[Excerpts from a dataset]
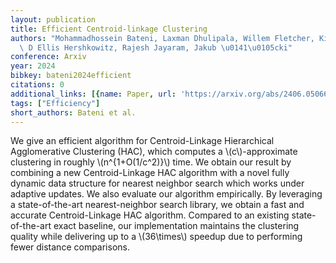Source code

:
 ```yaml
---
layout: publication
title: Efficient Centroid-linkage Clustering
authors: "Mohammadhossein Bateni, Laxman Dhulipala, Willem Fletcher, Kishen N Gowda,\
  \ D Ellis Hershkowitz, Rajesh Jayaram, Jakub \u0141\u0105cki"
conference: Arxiv
year: 2024
bibkey: bateni2024efficient
citations: 0
additional_links: [{name: Paper, url: 'https://arxiv.org/abs/2406.05066'}]
tags: ["Efficiency"]
short_authors: Bateni et al.
---
```

We give an efficient algorithm for Centroid-Linkage Hierarchical
Agglomerative Clustering (HAC), which computes a \\(c\\)-approximate clustering in
roughly \\(n^\{1+O(1/c^2)\}\\) time. We obtain our result by combining a new
Centroid-Linkage HAC algorithm with a novel fully dynamic data structure for
nearest neighbor search which works under adaptive updates.
  We also evaluate our algorithm empirically. By leveraging a state-of-the-art
nearest-neighbor search library, we obtain a fast and accurate Centroid-Linkage
HAC algorithm. Compared to an existing state-of-the-art exact baseline, our
implementation maintains the clustering quality while delivering up to a
\\(36\times\\) speedup due to performing fewer distance comparisons.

ABOUT THIS EXERCISE> Wherever "state" appears in a line of the entries, copy that line.

SOLUTION TO THE PROBLEM>
  We also evaluate our algorithm empirically. By leveraging a state-of-the-art
HAC algorithm. Compared to an existing state-of-the-art exact baseline, our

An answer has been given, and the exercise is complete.